Charles IX (1550-1574).
Charles IX (1550-1574).

Le règne de François II avait été marqué par la militarisation et la politisation du conflit religieux. Par sa radicalisation également, une radicalisation parfaitement illustrée par le célèbre massacre de la Saint-Barthélemy, qui apparaît comme l’événement majeur du règne de Charles IX.
Un règne qui, pourtant, avait commencé sous le signe de la modération. Les Guise ayant perdu leur toute-puissance avec la mort de François II, c’est Catherine de Médicis, mère du roi, qui assure la régence. En cela, elle se fait conseiller par Michel de L’Hospital, homme de compromis s’il en fut. La nomination d’Antoine de Bourbon au rang de lieutenant général du royaume, le colloque de Poissy ensuite apparaissaient comme des signes tangibles du désir de compromis de la régente. La paix d’Amboise et le traité de Saint-Germain seront également à mettre au compte de cette tentative –finalement vaine- de parvenir à une entente, tout comme le mariage de Marguerite de Valois, sœur du roi, avec Henri de Navarre, un des chefs du parti huguenot. Dès lors, comment croire à cette idée si répandue qui veut que le roi Charles ait été, autant que sa mère, un fanatique. Pourtant, Charles IX a bien été à l’origine de la Saint-Barthélemy… De fait, le roi n’a certainement pas désirer ce massacre.
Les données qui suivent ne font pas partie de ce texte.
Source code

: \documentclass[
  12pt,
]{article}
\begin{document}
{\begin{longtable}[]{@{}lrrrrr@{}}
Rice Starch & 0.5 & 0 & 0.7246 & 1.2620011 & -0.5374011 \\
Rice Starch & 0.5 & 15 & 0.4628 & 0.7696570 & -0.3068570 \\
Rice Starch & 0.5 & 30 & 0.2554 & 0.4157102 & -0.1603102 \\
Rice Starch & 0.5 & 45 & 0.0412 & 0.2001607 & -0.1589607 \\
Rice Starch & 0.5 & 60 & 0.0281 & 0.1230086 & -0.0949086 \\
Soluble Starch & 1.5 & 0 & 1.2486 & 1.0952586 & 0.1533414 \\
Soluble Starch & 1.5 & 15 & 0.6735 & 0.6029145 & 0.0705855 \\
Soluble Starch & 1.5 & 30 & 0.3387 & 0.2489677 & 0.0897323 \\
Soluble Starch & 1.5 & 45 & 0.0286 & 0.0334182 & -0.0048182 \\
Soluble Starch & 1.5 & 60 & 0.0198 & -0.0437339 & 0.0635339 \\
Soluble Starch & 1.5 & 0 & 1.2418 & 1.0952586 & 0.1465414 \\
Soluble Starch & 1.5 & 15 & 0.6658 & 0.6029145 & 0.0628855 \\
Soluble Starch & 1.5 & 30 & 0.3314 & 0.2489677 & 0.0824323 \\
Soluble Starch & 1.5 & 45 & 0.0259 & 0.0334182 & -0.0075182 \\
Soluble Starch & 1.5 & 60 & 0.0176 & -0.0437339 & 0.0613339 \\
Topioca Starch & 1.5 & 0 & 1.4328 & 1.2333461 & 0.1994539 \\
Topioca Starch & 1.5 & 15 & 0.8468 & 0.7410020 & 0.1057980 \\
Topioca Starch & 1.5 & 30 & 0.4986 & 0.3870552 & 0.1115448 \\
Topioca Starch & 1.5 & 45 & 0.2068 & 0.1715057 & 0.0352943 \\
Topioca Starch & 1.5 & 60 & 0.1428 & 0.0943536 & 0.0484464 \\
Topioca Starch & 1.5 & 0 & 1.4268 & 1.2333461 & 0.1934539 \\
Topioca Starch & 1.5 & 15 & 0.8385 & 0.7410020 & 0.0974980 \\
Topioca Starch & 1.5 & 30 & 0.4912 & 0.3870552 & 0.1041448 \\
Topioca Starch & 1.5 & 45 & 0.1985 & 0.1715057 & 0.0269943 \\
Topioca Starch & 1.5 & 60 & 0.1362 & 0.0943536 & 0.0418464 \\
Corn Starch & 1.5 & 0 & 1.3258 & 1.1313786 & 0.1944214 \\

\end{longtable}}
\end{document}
Par contre, il est vrai qu’il avait ordonné l’arrestation et la condamnation –donc l’élimination- des chefs protestants, pensant que, ces derniers, une fois éliminés, la guerre fratricide cesserait.
Et il est vrai que la guerre était avant tout le fait des nobles –des deux camps-, comme le prouvent toutes les conjurations, les négociations avortées. Une condamnation destinée également à devancer la réaction protestante attendue après l’attentat manqué contre l’amiral de Coligny -22 août. Le 24 août 1572, donc, les soldats du roi entament leur sinistre besogne. Mais ce que n’avait pas prévu le souverain, c’est la réaction parisienne : le peuple, pris d’une soudaine folie meurtrière, se lance à son tour dans l’action, massacrant sans mesure.
Tel sera le fait marquant du règne de Charles IX qui, dit-on, en mourra de remords quelques semaines plus tard.